Chip glanced around at his colleagues, obviously hoping that one or more would continue this line of inquiry, then he sat down. When Kate had gone out with him that spring, Chip had barely been able to drive by the end of the evening. On the other hand, she was impressed that he had taken a thermos of martinis to a movie. And she even slightly blamed herself for his condition. After she turned down his offers of a martini, he had drunk the whole thermos himself, as if the contents would spoil if he didn’t act quickly. Chip had asked her out two other times, but each time she’d been busy, or said she was. Kate had already spent a quarter of her life with one alcoholic and she worried about her brief attraction to Chip, as if it suggested too much about her failings.

Mrs. Sherman, the art teacher, had her hand up. She was a rather flamboyant woman in her midfifties who wore a beret. “I’m worried about what you say about the demerit system. I often feel almost incapable of controlling some of my students and without the demerit system I think I’d be completely at sea. Isn’t there a danger of too much permissiveness?”

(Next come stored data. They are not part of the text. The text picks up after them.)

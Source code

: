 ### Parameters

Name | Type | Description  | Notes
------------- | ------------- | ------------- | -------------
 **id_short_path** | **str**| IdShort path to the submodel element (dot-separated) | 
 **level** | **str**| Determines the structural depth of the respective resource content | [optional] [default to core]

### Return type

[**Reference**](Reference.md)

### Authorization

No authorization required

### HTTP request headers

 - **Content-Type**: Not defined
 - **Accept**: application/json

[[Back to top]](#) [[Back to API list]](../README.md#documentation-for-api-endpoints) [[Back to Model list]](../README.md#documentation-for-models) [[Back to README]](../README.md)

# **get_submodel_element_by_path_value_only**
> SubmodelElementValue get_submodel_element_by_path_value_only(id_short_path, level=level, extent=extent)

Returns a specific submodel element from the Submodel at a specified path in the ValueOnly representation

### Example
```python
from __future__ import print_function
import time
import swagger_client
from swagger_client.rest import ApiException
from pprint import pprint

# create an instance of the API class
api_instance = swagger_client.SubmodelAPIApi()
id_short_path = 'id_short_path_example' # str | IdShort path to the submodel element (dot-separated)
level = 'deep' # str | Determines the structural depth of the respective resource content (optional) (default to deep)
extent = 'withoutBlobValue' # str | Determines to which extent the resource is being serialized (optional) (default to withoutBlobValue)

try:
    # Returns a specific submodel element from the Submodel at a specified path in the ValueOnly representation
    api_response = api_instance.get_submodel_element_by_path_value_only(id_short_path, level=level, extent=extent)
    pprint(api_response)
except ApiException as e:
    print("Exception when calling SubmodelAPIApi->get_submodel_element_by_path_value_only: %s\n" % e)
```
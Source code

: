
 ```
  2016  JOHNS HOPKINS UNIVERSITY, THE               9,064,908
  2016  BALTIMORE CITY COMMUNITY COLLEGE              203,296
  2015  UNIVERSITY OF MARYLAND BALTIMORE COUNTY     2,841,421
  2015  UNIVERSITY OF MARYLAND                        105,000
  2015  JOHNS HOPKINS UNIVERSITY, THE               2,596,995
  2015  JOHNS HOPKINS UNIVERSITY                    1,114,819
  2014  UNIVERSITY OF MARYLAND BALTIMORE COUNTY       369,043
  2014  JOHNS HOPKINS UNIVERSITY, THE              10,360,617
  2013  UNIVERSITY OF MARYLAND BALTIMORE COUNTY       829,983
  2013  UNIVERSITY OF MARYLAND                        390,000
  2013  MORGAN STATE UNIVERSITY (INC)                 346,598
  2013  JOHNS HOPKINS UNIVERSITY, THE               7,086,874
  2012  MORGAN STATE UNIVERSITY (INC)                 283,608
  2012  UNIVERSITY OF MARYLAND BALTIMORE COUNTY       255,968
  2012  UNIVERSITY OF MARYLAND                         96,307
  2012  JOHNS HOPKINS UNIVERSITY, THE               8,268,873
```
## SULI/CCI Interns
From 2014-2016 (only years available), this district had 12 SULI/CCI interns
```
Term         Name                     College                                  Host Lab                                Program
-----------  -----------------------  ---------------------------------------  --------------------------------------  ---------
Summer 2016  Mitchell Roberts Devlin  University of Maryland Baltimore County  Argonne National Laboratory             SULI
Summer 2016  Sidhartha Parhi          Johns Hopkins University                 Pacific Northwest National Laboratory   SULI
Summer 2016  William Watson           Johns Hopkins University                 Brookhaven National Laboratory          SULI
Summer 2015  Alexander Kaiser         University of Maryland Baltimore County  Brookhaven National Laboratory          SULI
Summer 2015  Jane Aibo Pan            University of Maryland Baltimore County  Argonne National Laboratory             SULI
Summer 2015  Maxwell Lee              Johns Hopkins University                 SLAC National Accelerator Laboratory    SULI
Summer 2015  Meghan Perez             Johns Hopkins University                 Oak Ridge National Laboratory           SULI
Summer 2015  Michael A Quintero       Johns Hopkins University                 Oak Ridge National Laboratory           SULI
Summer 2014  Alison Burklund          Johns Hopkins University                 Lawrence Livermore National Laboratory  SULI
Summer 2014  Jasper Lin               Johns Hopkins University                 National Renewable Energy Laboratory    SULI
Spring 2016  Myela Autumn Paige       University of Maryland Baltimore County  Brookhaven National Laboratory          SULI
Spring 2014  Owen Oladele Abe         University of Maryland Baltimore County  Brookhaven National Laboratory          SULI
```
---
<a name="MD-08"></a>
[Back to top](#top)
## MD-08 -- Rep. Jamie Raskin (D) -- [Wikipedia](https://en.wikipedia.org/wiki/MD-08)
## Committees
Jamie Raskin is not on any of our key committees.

“I don’t believe it’s a matter of permissiveness,” said Hawthorne, “but of giving the students increased responsibility and trying to remove a them-against-us type of thinking. Our kindness to them must be separated from any notion as to whether they deserve it. The student who acts out and the student who never opens his mouth may be equally in need of help, and those are issues best addressed by the weekly meetings as well as other methods.” He went on to discuss the role of the two counselors now at the school and how each would be responsible for half the students and would work with him and the school psychologist. Sometime during the year Hawthorne hoped to hire a second psychologist. And he spoke of increasing the students’ sense of connection to the school by instituting a buddy system between upper and lower classmen, starting discussion groups within each grade, and assigning students to the grounds crew, the kitchen, or the library to help with certain tasks.